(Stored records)
________________________________________
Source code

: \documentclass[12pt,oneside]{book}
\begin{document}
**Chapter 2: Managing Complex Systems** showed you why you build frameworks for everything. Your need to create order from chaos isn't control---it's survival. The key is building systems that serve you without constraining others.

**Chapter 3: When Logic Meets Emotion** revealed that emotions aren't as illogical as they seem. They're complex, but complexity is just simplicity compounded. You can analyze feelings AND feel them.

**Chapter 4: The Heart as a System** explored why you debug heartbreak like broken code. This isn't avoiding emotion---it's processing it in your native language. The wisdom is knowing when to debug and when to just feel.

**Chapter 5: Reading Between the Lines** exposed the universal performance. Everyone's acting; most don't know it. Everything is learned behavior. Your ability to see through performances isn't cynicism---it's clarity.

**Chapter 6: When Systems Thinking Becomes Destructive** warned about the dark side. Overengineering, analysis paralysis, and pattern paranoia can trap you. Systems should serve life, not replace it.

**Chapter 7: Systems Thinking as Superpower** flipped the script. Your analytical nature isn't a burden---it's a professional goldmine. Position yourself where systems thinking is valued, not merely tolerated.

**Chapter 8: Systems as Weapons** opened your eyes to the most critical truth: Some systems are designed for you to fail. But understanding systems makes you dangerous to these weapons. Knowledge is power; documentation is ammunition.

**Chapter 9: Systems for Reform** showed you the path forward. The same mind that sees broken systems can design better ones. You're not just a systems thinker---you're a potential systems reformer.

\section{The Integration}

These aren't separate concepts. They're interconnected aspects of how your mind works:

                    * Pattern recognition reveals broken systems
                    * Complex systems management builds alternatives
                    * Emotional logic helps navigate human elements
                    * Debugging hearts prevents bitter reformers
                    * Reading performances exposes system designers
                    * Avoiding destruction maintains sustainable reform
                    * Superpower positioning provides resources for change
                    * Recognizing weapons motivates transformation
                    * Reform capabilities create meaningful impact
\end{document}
________________________________________
### Task objective:
Please output all of the entries without changing a single character.

### Problem solution:
Source code

: \documentclass[12pt,oneside]{book}
\begin{document}
**Chapter 2: Managing Complex Systems** showed you why you build frameworks for everything. Your need to create order from chaos isn't control---it's survival. The key is building systems that serve you without constraining others.

**Chapter 3: When Logic Meets Emotion** revealed that emotions aren't as illogical as they seem. They're complex, but complexity is just simplicity compounded. You can analyze feelings AND feel them.

**Chapter 4: The Heart as a System** explored why you debug heartbreak like broken code. This isn't avoiding emotion---it's processing it in your native language. The wisdom is knowing when to debug and when to just feel.

**Chapter 5: Reading Between the Lines** exposed the universal performance. Everyone's acting; most don't know it. Everything is learned behavior. Your ability to see through performances isn't cynicism---it's clarity.

**Chapter 6: When Systems Thinking Becomes Destructive** warned about the dark side. Overengineering, analysis paralysis, and pattern paranoia can trap you. Systems should serve life, not replace it.

**Chapter 7: Systems Thinking as Superpower** flipped the script. Your analytical nature isn't a burden---it's a professional goldmine. Position yourself where systems thinking is valued, not merely tolerated.

**Chapter 8: Systems as Weapons** opened your eyes to the most critical truth: Some systems are designed for you to fail. But understanding systems makes you dangerous to these weapons. Knowledge is power; documentation is ammunition.

**Chapter 9: Systems for Reform** showed you the path forward. The same mind that sees broken systems can design better ones. You're not just a systems thinker---you're a potential systems reformer.

\section{The Integration}

These aren't separate concepts. They're interconnected aspects of how your mind works:

                    * Pattern recognition reveals broken systems
                    * Complex systems management builds alternatives
                    * Emotional logic helps navigate human elements
                    * Debugging hearts prevents bitter reformers
                    * Reading performances exposes system designers
                    * Avoiding destruction maintains sustainable reform
                    * Superpower positioning provides resources for change
                    * Recognizing weapons motivates transformation
                    * Reform capabilities create meaningful impact
\end{document}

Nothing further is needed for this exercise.